Revenue Shortfall Forces Cut in Fiscal Equalization Grants to Provinces and Local Levels

Revenue Shortfall Forces Cut in Fiscal Equalization Grants to Provinces and Local Levels

The federal government has reduced the fiscal equalization grants allocated to provincial and local governments after revenue collection fell significantly short of the annual target in the first half of the current fiscal year 2082/83. The decision follows a mid-year review that revealed slower-than-expected income generation, putting pressure on the federal treasury and compelling adjustments in intergovernmental fiscal transfers.

In a circular issued on Magh 27, the Office of the Financial Comptroller General instructed all Treasury and Accounts Controller Offices to limit the disbursement of the third installment of fiscal equalization grants. According to the directive, revenue collection until the end of Poush stood at only 81.75 percent of the targeted amount for the review period. Based on this proportion, the Ministry of Finance directed that transfers to provinces and local bodies be adjusted accordingly.

As per the revised formula, of the 25 percent allocated for the third quarterly installment, only 20.43 percent will be released. This effectively caps total transfers up to the third installment at 70.43 percent of the approved annual budget. The adjustment mechanism had already been outlined in the Ministry of Finance’s 95-point budget implementation guideline issued in Shrawan, which stated that while the first and second installments would be released as per initial estimates, the third and fourth installments would be recalculated based on actual revenue performance.

The revenue data paints a concerning picture. The government had set an ambitious target of Rs 1.53 trillion (Rs 15 kharba 33 arba 44 crore 69 lakh) in total revenue for the fiscal year. However, by the end of Poush, only Rs 588.51 billion (Rs 5 kharba 88 arba 51 crore 42 lakh) had been collected—equivalent to just 38.38 percent of the annual target. This substantial gap between projection and realization has directly affected fiscal space, prompting the reduction in grants.

The move has revived memories of last fiscal year, when similar cuts triggered strong dissatisfaction among provincial and local governments. In 2081, the Financial Comptroller General had initially limited the third installment to 13.24 percent of the annual allocation, capping total transfers at 63.24 percent up to that stage. Following widespread criticism and protests from subnational governments—many of which had already awarded contracts and initiated development projects—the decision was revised. A subsequent circular issued on Falgun 13 increased the third installment to 21.08 percent, allowing total transfers to reach 71.08 percent of the annual budget.

Despite the revision, last fiscal year also witnessed reductions in the fourth and final installment. On Baisakh 16, 2082, the Ministry of Finance directed another cut in the final tranche, resulting in only 20.68 percent being disbursed for the fourth installment. Ultimately, provinces and local levels received only 91.76 percent of their approved annual budget by the end of the fiscal year.

The repeated pattern of mid-year cuts underscores the structural challenges in revenue mobilization and fiscal planning. While the federal government has adopted a rule-based approach—linking grant disbursement to actual revenue performance—the volatility has created uncertainty for subnational governments. Development projects that depend heavily on fiscal equalization grants face risks of delays, budget revisions, and contractual complications.

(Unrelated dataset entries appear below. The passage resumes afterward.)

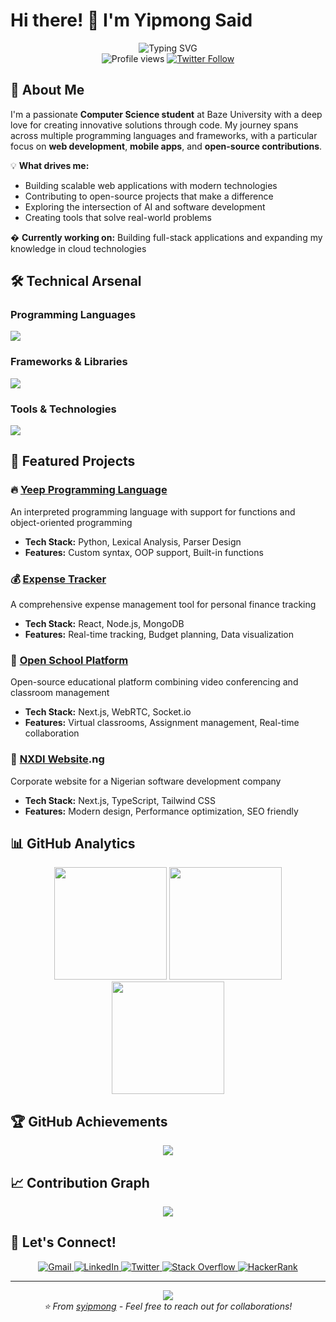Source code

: # Hi there! 👋 I'm Yipmong Said

<div align="center">
  <img src="https://readme-typing-svg.herokuapp.com?font=Fira+Code&size=22&duration=3000&pause=1000&color=00D4FF&center=true&vCenter=true&width=600&lines=Computer+Science+Student;Full+Stack+Developer;Open+Source+Enthusiast;Problem+Solver" alt="Typing SVG" />
</div>

<div align="center">
  <img src="https://komarev.com/ghpvc/?username=syipmong&label=Profile%20views&color=0e75b6&style=flat" alt="Profile views" />
  <a href="https://twitter.com/syipmong">
    <img src="https://img.shields.io/twitter/follow/syipmong?logo=twitter&style=flat&color=1DA1F2" alt="Twitter Follow" />
  </a>
</div>

## 🚀 About Me

I'm a passionate **Computer Science student** at Baze University with a deep love for creating innovative solutions through code. My journey spans across multiple programming languages and frameworks, with a particular focus on **web development**, **mobile apps**, and **open-source contributions**.

💡 **What drives me:**
- Building scalable web applications with modern technologies
- Contributing to open-source projects that make a difference
- Exploring the intersection of AI and software development
- Creating tools that solve real-world problems

� **Currently working on:** Building full-stack applications and expanding my knowledge in cloud technologies

## 🛠️ Technical Arsenal

### Programming Languages
<div align="left">
  <img src="https://skillicons.dev/icons?i=js,ts,python,java,cpp,dart,c,cs" />
</div>

### Frameworks & Libraries
<div align="left">
  <img src="https://skillicons.dev/icons?i=react,nextjs,flutter,django,flask,nodejs" />
</div>

### Tools & Technologies
<div align="left">
  <img src="https://skillicons.dev/icons?i=git,github,firebase,mysql,sqlite,figma,linux,bash" />
</div>

## 🌟 Featured Projects

### 🔥 [Yeep Programming Language](https://github.com/syipmong/yeep)
An interpreted programming language with support for functions and object-oriented programming
- **Tech Stack:** Python, Lexical Analysis, Parser Design
- **Features:** Custom syntax, OOP support, Built-in functions

### 💰 [Expense Tracker](https://github.com/syipmong/expense-tracker)
A comprehensive expense management tool for personal finance tracking
- **Tech Stack:** React, Node.js, MongoDB
- **Features:** Real-time tracking, Budget planning, Data visualization

### 🏫 [Open School Platform](https://github.com/syipmong/open-school)
Open-source educational platform combining video conferencing and classroom management
- **Tech Stack:** Next.js, WebRTC, Socket.io
- **Features:** Virtual classrooms, Assignment management, Real-time collaboration

### 🏢 [NXDI Website](https://nxditechnologysolutions.com).ng
Corporate website for a Nigerian software development company
- **Tech Stack:** Next.js, TypeScript, Tailwind CSS
- **Features:** Modern design, Performance optimization, SEO friendly

## 📊 GitHub Analytics

<div align="center">
  <img height="180em" src="https://github-readme-stats.vercel.app/api?username=syipmong&show_icons=true&theme=tokyonight&include_all_commits=true&count_private=true&hide_border=true"/>
  <img height="180em" src="https://github-readme-streak-stats.herokuapp.com/?user=syipmong&theme=tokyonight&hide_border=true"/>
</div>

<div align="center">
  <img height="180em" src="https://github-readme-stats.vercel.app/api/top-langs/?username=syipmong&layout=compact&theme=tokyonight&hide_border=true&langs_count=8"/>
</div>

## 🏆 GitHub Achievements

<div align="center">
  <img src="https://github-profile-trophy.vercel.app/?username=syipmong&theme=darkhub&no-frame=true&margin-w=15&margin-h=15&column=7"/>
</div>

## 📈 Contribution Graph

<div align="center">
  <img src="https://github-readme-activity-graph.vercel.app/graph?username=syipmong&theme=tokyo-night&hide_border=true&area=true"/>
</div>

## 🤝 Let's Connect!

<div align="center">
  <a href="mailto:syipmong5@gmail.com">
    <img src="https://img.shields.io/badge/Gmail-D14836?style=for-the-badge&logo=gmail&logoColor=white" alt="Gmail"/>
  </a>
  <a href="https://www.linkedin.com/in/Syipmong">
    <img src="https://img.shields.io/badge/LinkedIn-0077B5?style=for-the-badge&logo=linkedin&logoColor=white" alt="LinkedIn"/>
  </a>
  <a href="https://twitter.com/Syipmong">
    <img src="https://img.shields.io/badge/Twitter-1DA1F2?style=for-the-badge&logo=twitter&logoColor=white" alt="Twitter"/>
  </a>
  <a href="https://stackoverflow.com/users/syipmong">
    <img src="https://img.shields.io/badge/Stack_Overflow-FE7A16?style=for-the-badge&logo=stack-overflow&logoColor=white" alt="Stack Overflow"/>
  </a>
  <a href="https://www.hackerrank.com/syipmong">
    <img src="https://img.shields.io/badge/HackerRank-2EC866?style=for-the-badge&logo=HackerRank&logoColor=white" alt="HackerRank"/>
  </a>
</div>

---

<div align="center">
  <img src="https://capsule-render.vercel.app/api?type=waving&color=gradient&height=100&section=footer"/>
</div>

<div align="center">
  <i>⭐️ From <a href="https://github.com/syipmong">syipmong</a> - Feel free to reach out for collaborations!</i>
</div>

From a fiscal policy perspective, the government appears to be prioritizing macroeconomic stability and deficit management over unconditional transfers. However, critics argue that overestimation of revenue targets during budget formulation continues to strain intergovernmental fiscal coordination. Unless revenue projections are aligned more realistically with economic conditions and tax administration capacity, similar adjustments may become a recurring feature of Nepal’s federal fiscal framework.

With the fourth installment also subject to recalibration based on revenue collection until the end of Chaitra, provincial and local governments now face heightened uncertainty. The coming months will be critical—not only for revenue mobilization efforts but also for sustaining development momentum at the grassroots level.